Face à la menace terroriste, des chefs d’établissements ont pris des dispositions pour assurer la sécurité des élèves.
Ce lundi 7 septembre 2015, ce sont de milliers d’enfants du primaire et du secondaire qui reprennent le chemin de l’école. Un retour sur les bancs sous menace sécuritaire, peut-on dire. Les dernières attaques de la secte terroriste Boko Haram dans la ville de Kewara, dans la partie septentrionale du pays n’arrangent pas les choses. Stress et inquiétude gagnent les parents. « Pendant les vacances, ils étaient sous ma surveillance. Je m’interdisais de les perdre de vue une minute. Notamment dans les lieux de foule. Mais à présent qu’ils doivent reprendre les classes, je suis vraiment angoissée», reconnaît Yvette Kamdoum, une mère de trois enfants, parmi lesquels deux lycéens. Pour cette quinquagénaire, les écoles, tout comme les marchés et les lieux de culte, peuvent être la cible des terroristes. Du côté des établissements scolaires, personne ne prend à la légère la menace terroriste. Des dispositions ont d’ailleurs été prises dans certaines écoles par les chefs d’établissements.

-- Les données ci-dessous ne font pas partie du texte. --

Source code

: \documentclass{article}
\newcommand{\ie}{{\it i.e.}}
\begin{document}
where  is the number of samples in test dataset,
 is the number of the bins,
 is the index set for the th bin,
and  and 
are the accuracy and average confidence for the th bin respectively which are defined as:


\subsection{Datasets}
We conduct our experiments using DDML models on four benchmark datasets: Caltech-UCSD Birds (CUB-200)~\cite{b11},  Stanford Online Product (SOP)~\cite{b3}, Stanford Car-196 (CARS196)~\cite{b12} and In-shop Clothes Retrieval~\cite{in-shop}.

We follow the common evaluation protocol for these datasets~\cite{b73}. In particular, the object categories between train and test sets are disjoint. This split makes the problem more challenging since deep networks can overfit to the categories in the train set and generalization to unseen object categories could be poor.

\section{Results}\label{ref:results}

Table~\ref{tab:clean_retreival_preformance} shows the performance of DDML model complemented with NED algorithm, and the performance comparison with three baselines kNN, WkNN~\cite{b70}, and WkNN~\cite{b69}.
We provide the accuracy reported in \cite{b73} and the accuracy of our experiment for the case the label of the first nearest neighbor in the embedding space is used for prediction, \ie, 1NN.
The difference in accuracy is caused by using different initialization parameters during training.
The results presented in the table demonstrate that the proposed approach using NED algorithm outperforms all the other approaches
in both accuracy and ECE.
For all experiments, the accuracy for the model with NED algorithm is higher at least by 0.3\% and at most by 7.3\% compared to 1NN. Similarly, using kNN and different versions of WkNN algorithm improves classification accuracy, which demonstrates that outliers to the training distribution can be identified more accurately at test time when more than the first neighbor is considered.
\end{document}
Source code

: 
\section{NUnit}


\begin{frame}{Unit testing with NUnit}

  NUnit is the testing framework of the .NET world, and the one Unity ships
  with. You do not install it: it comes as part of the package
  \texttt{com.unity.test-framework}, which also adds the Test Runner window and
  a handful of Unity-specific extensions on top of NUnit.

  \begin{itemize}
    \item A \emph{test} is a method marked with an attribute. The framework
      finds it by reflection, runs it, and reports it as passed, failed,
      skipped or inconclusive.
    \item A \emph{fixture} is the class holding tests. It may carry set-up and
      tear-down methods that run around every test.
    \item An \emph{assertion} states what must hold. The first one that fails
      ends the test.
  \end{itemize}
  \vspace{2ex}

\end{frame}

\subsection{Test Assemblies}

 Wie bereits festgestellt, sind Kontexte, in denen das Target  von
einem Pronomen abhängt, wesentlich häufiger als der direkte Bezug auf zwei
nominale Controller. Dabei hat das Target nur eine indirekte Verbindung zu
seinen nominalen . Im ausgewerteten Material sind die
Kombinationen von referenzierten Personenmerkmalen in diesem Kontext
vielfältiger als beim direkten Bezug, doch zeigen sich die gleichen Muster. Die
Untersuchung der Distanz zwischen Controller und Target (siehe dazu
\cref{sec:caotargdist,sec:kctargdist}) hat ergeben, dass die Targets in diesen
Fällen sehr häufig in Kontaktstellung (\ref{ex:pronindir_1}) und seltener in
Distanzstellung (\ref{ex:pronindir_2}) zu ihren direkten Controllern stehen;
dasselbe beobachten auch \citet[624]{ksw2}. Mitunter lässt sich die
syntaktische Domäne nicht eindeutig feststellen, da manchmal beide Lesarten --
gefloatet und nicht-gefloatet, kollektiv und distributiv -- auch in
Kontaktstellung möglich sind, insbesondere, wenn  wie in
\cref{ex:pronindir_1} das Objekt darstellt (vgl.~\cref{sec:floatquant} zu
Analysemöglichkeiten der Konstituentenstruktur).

Au Centre de rééducation des enfants sourds-muets à New-Bell, dans l’arrondissement de Douala IIème, des mesures sécuritaires ont été prises et d’autres renforcées. « Cette année, nous avons décidé d’instaurer la carte d’accès. Tous les élèves de notre établissement en auront une. Cette carte devra être présentée avant d’entrer dans l’école. Tout enfant qui n’aura pas sa carte d’accès ne pourra pas entrer », indique une enseignante de cette école, qui accueille aussi une section primaire pour enfants sans handicap. Elle poursuit : «En plus de l’agent de sécurité de nuit habituel, nous aurons dorénavant un autre pour la journée. Autre chose, les parents vont désormais laisser leur progéniture hors de la barrière. Aucun parent n’accèdera plus dans l’enceinte de l’école ». A un jet de pierre de là, précisément au Lycée bilingue de New-Bell, des dispositions sécuritaires ont également été prises. Situé en plein cœur du marché central de Douala, l’établissement entend allier la sensibilisation et la sécurité.

A en croire l’un des responsables rencontrés, l’heure est à la sensibilisation des parents venus inscrire leurs enfants. « Et nous sommes aidés dans ce travail par les autorités traditionnelles et religieuses », soutient notre source. Et ici, sensibilisation rime avec sécurité. « Nous avons renforcé la sécurité. Par exemple, nous avons mis des récepteurs un peu partout dans le lycée », se contente-t-elle de dire, sans s’étendre sur la question. Au Lycée d’Akwa, on est moins disert sur les mesures prises. Mais, pour entrer dans le lycée, il faut au préalable donner l’objet de sa visite au monsieur installé à ce qui tient lieu de poste de renseignement. De lui, on apprendra que les inscriptions, ouvertes depuis quelques semaines déjà, démarrent chaque jour à 7h 30 min pour s’arrêter à 11 heures. Au regard de l’incompréhension d’un parent, notre interlocuteur laisse entendre que c’est une disposition prise en rapport avec la menace sécuritaire. Qu’en sera-t-il à la rentrée ? Notre interlocuteur se refusera à tout autre commentaire. En attendant, les pensionnaires de l’internat du collège Sacré-Cœur de New-Bell ont, quant à eux, fait leur rentrée hier, dimanche, sous la surveillance des agents de sécurité qu’accompagnait un élément du Groupement mobile d’intervention (Gmi) n°2, arme au poing.